▶ _What this task involves_: Print out the entries below with no edits.

:: Dataset records

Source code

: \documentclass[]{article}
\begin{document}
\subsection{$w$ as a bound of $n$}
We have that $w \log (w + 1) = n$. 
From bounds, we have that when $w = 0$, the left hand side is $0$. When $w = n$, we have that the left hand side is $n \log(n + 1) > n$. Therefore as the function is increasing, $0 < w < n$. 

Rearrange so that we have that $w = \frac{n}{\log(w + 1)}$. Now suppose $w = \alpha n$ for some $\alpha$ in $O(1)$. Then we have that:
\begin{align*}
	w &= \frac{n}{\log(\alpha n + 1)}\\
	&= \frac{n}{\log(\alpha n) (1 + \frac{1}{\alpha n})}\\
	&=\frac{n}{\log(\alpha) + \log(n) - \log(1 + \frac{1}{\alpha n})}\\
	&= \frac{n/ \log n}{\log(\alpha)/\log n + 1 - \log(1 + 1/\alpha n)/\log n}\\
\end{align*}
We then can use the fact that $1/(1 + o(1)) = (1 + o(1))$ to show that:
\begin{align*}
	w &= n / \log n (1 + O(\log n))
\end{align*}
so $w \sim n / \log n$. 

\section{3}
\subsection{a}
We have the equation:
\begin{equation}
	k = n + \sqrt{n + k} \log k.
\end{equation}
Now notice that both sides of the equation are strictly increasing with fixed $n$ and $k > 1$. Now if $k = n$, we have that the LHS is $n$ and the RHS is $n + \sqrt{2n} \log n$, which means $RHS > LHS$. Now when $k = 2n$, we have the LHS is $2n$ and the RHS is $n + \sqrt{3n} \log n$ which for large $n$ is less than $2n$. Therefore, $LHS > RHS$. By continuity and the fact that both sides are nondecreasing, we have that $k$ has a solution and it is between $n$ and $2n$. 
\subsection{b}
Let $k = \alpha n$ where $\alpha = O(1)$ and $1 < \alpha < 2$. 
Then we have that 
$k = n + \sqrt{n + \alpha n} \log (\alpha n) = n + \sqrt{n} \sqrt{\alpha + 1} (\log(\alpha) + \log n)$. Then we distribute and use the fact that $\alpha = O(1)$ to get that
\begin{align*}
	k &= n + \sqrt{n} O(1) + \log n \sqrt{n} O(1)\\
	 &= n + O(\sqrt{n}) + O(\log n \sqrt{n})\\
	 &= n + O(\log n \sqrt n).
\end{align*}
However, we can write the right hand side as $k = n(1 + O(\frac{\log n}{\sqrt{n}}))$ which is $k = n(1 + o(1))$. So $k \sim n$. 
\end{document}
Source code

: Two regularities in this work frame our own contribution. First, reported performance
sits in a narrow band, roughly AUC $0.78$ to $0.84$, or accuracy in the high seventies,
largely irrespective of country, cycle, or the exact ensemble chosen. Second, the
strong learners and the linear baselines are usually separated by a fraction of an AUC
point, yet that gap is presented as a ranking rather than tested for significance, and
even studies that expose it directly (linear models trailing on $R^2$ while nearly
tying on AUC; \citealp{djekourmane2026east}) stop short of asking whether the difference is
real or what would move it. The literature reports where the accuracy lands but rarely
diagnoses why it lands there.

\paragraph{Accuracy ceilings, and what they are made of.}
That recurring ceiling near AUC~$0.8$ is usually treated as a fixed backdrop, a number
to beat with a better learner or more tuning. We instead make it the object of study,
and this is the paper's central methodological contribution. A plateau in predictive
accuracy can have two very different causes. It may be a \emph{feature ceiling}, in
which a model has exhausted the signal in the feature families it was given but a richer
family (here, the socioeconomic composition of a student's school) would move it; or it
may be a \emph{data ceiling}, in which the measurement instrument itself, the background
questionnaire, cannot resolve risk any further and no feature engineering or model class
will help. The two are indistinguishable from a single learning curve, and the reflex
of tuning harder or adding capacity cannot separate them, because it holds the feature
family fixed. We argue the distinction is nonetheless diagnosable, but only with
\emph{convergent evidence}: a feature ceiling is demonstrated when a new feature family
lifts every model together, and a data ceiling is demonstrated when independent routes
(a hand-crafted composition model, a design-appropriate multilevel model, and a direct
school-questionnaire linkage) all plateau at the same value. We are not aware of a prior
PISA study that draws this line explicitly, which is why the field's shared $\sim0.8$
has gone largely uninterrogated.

::::

▶ _Result of the task_:
Source code

: \documentclass[]{article}
\begin{document}
\subsection{$w$ as a bound of $n$}
We have that $w \log (w + 1) = n$. 
From bounds, we have that when $w = 0$, the left hand side is $0$. When $w = n$, we have that the left hand side is $n \log(n + 1) > n$. Therefore as the function is increasing, $0 < w < n$. 

Rearrange so that we have that $w = \frac{n}{\log(w + 1)}$. Now suppose $w = \alpha n$ for some $\alpha$ in $O(1)$. Then we have that:
\begin{align*}
	w &= \frac{n}{\log(\alpha n + 1)}\\
	&= \frac{n}{\log(\alpha n) (1 + \frac{1}{\alpha n})}\\
	&=\frac{n}{\log(\alpha) + \log(n) - \log(1 + \frac{1}{\alpha n})}\\
	&= \frac{n/ \log n}{\log(\alpha)/\log n + 1 - \log(1 + 1/\alpha n)/\log n}\\
\end{align*}
We then can use the fact that $1/(1 + o(1)) = (1 + o(1))$ to show that:
\begin{align*}
	w &= n / \log n (1 + O(\log n))
\end{align*}
so $w \sim n / \log n$. 

\section{3}
\subsection{a}
We have the equation:
\begin{equation}
	k = n + \sqrt{n + k} \log k.
\end{equation}
Now notice that both sides of the equation are strictly increasing with fixed $n$ and $k > 1$. Now if $k = n$, we have that the LHS is $n$ and the RHS is $n + \sqrt{2n} \log n$, which means $RHS > LHS$. Now when $k = 2n$, we have the LHS is $2n$ and the RHS is $n + \sqrt{3n} \log n$ which for large $n$ is less than $2n$. Therefore, $LHS > RHS$. By continuity and the fact that both sides are nondecreasing, we have that $k$ has a solution and it is between $n$ and $2n$. 
\subsection{b}
Let $k = \alpha n$ where $\alpha = O(1)$ and $1 < \alpha < 2$. 
Then we have that 
$k = n + \sqrt{n + \alpha n} \log (\alpha n) = n + \sqrt{n} \sqrt{\alpha + 1} (\log(\alpha) + \log n)$. Then we distribute and use the fact that $\alpha = O(1)$ to get that
\begin{align*}
	k &= n + \sqrt{n} O(1) + \log n \sqrt{n} O(1)\\
	 &= n + O(\sqrt{n}) + O(\log n \sqrt{n})\\
	 &= n + O(\log n \sqrt n).
\end{align*}
However, we can write the right hand side as $k = n(1 + O(\frac{\log n}{\sqrt{n}}))$ which is $k = n(1 + o(1))$. So $k \sim n$. 
\end{document}
Source code

: Two regularities in this work frame our own contribution. First, reported performance
sits in a narrow band, roughly AUC $0.78$ to $0.84$, or accuracy in the high seventies,
largely irrespective of country, cycle, or the exact ensemble chosen. Second, the
strong learners and the linear baselines are usually separated by a fraction of an AUC
point, yet that gap is presented as a ranking rather than tested for significance, and
even studies that expose it directly (linear models trailing on $R^2$ while nearly
tying on AUC; \citealp{djekourmane2026east}) stop short of asking whether the difference is
real or what would move it. The literature reports where the accuracy lands but rarely
diagnoses why it lands there.

\paragraph{Accuracy ceilings, and what they are made of.}
That recurring ceiling near AUC~$0.8$ is usually treated as a fixed backdrop, a number
to beat with a better learner or more tuning. We instead make it the object of study,
and this is the paper's central methodological contribution. A plateau in predictive
accuracy can have two very different causes. It may be a \emph{feature ceiling}, in
which a model has exhausted the signal in the feature families it was given but a richer
family (here, the socioeconomic composition of a student's school) would move it; or it
may be a \emph{data ceiling}, in which the measurement instrument itself, the background
questionnaire, cannot resolve risk any further and no feature engineering or model class
will help. The two are indistinguishable from a single learning curve, and the reflex
of tuning harder or adding capacity cannot separate them, because it holds the feature
family fixed. We argue the distinction is nonetheless diagnosable, but only with
\emph{convergent evidence}: a feature ceiling is demonstrated when a new feature family
lifts every model together, and a data ceiling is demonstrated when independent routes
(a hand-crafted composition model, a design-appropriate multilevel model, and a direct
school-questionnaire linkage) all plateau at the same value. We are not aware of a prior
PISA study that draws this line explicitly, which is why the field's shared $\sim0.8$
has gone largely uninterrogated.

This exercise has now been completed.